Work item | How many of the lines below include "your"? Give the number and no other words.

Materials provided |
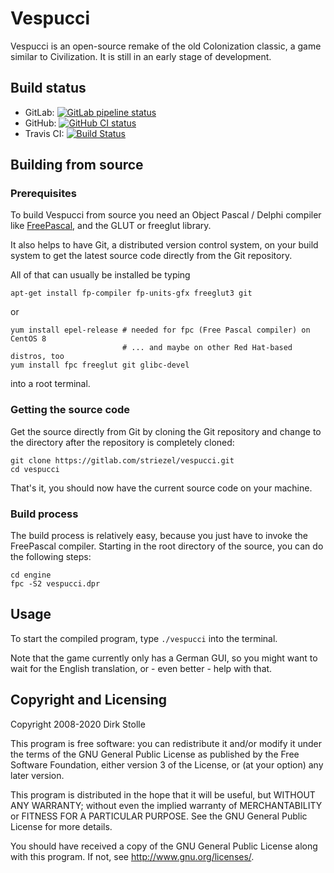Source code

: # Vespucci

Vespucci is an open-source remake of the old Colonization classic, a game
similar to Civilization. It is still in an early stage of development.

## Build status

* GitLab:
[![GitLab pipeline status](https://gitlab.com/striezel/vespucci/badges/master/pipeline.svg)](https://gitlab.com/striezel/vespucci/-/pipelines)
* GitHub:
[![GitHub CI status](https://github.com/striezel/vespucci/workflows/GitHub-CI/badge.svg)](https://github.com/striezel/vespucci/actions)
* Travis CI:
[![Build Status](https://travis-ci.org/striezel/vespucci.svg?branch=master)](https://travis-ci.org/striezel/vespucci)

## Building from source

### Prerequisites

To build Vespucci from source you need an Object Pascal / Delphi compiler like
[FreePascal](https://www.freepascal.org/), and the GLUT or freeglut library.

It also helps to have Git, a distributed version control system, on your build
system to get the latest source code directly from the Git repository.

All of that can usually be installed be typing

    apt-get install fp-compiler fp-units-gfx freeglut3 git 

or

    yum install epel-release # needed for fpc (Free Pascal compiler) on CentOS 8
                             # ... and maybe on other Red Hat-based distros, too
    yum install fpc freeglut git glibc-devel

into a root terminal.

### Getting the source code

Get the source directly from Git by cloning the Git repository and change to
the directory after the repository is completely cloned:

    git clone https://gitlab.com/striezel/vespucci.git
    cd vespucci

That's it, you should now have the current source code on your machine.

### Build process

The build process is relatively easy, because you just have to invoke the
FreePascal compiler. Starting in the root directory of the source, you can do
the following steps:

    cd engine
    fpc -S2 vespucci.dpr

## Usage

To start the compiled program, type `./vespucci` into the terminal.

Note that the game currently only has a German GUI, so you might want to wait
for the English translation, or - even better - help with that.

## Copyright and Licensing

Copyright 2008-2020  Dirk Stolle

This program is free software: you can redistribute it and/or modify
it under the terms of the GNU General Public License as published by
the Free Software Foundation, either version 3 of the License, or
(at your option) any later version.

This program is distributed in the hope that it will be useful,
but WITHOUT ANY WARRANTY; without even the implied warranty of
MERCHANTABILITY or FITNESS FOR A PARTICULAR PURPOSE.  See the
GNU General Public License for more details.

You should have received a copy of the GNU General Public License
along with this program.  If not, see <http://www.gnu.org/licenses/>.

Solution to the exercise | 3